Omit the pictures, and output the rest of the entries exactly as written.

*** PROVIDED RECORDS Section Begins ***

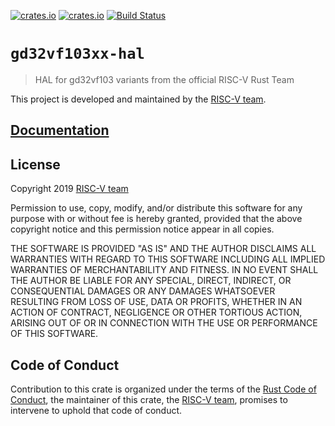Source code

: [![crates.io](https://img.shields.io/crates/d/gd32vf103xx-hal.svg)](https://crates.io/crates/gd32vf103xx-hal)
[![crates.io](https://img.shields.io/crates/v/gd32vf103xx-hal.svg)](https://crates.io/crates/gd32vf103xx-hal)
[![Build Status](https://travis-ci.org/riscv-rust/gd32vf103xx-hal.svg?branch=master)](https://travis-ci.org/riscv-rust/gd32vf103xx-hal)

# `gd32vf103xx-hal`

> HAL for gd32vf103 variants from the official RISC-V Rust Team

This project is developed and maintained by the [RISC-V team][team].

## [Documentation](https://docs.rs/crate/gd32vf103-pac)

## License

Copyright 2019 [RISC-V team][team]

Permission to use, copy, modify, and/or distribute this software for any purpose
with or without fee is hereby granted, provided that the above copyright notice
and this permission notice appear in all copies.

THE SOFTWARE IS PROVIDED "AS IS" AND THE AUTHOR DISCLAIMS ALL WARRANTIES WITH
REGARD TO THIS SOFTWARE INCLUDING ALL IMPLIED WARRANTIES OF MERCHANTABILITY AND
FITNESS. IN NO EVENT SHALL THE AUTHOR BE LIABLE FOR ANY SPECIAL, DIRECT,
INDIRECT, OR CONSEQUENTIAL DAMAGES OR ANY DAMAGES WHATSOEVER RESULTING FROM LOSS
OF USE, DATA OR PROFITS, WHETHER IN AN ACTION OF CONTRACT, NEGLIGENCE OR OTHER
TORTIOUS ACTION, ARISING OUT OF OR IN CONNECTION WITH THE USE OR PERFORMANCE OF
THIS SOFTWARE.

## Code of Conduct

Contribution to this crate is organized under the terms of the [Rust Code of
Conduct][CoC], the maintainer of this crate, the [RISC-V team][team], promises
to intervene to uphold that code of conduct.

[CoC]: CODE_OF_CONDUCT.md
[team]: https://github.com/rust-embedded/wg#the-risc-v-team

*** PROVIDED RECORDS Section Ends ***

OUTPUT FOR THIS EXERCISE.
Source code

: [![crates.io](https://img.shields.io/crates/d/gd32vf103xx-hal.svg)](https://crates.io/crates/gd32vf103xx-hal)
[![crates.io](https://img.shields.io/crates/v/gd32vf103xx-hal.svg)](https://crates.io/crates/gd32vf103xx-hal)
[![Build Status](https://travis-ci.org/riscv-rust/gd32vf103xx-hal.svg?branch=master)](https://travis-ci.org/riscv-rust/gd32vf103xx-hal)

# `gd32vf103xx-hal`

> HAL for gd32vf103 variants from the official RISC-V Rust Team

This project is developed and maintained by the [RISC-V team][team].

## [Documentation](https://docs.rs/crate/gd32vf103-pac)

## License

Copyright 2019 [RISC-V team][team]

Permission to use, copy, modify, and/or distribute this software for any purpose
with or without fee is hereby granted, provided that the above copyright notice
and this permission notice appear in all copies.

THE SOFTWARE IS PROVIDED "AS IS" AND THE AUTHOR DISCLAIMS ALL WARRANTIES WITH
REGARD TO THIS SOFTWARE INCLUDING ALL IMPLIED WARRANTIES OF MERCHANTABILITY AND
FITNESS. IN NO EVENT SHALL THE AUTHOR BE LIABLE FOR ANY SPECIAL, DIRECT,
INDIRECT, OR CONSEQUENTIAL DAMAGES OR ANY DAMAGES WHATSOEVER RESULTING FROM LOSS
OF USE, DATA OR PROFITS, WHETHER IN AN ACTION OF CONTRACT, NEGLIGENCE OR OTHER
TORTIOUS ACTION, ARISING OUT OF OR IN CONNECTION WITH THE USE OR PERFORMANCE OF
THIS SOFTWARE.

## Code of Conduct

Contribution to this crate is organized under the terms of the [Rust Code of
Conduct][CoC], the maintainer of this crate, the [RISC-V team][team], promises
to intervene to uphold that code of conduct.

[CoC]: CODE_OF_CONDUCT.md
[team]: https://github.com/rust-embedded/wg#the-risc-v-team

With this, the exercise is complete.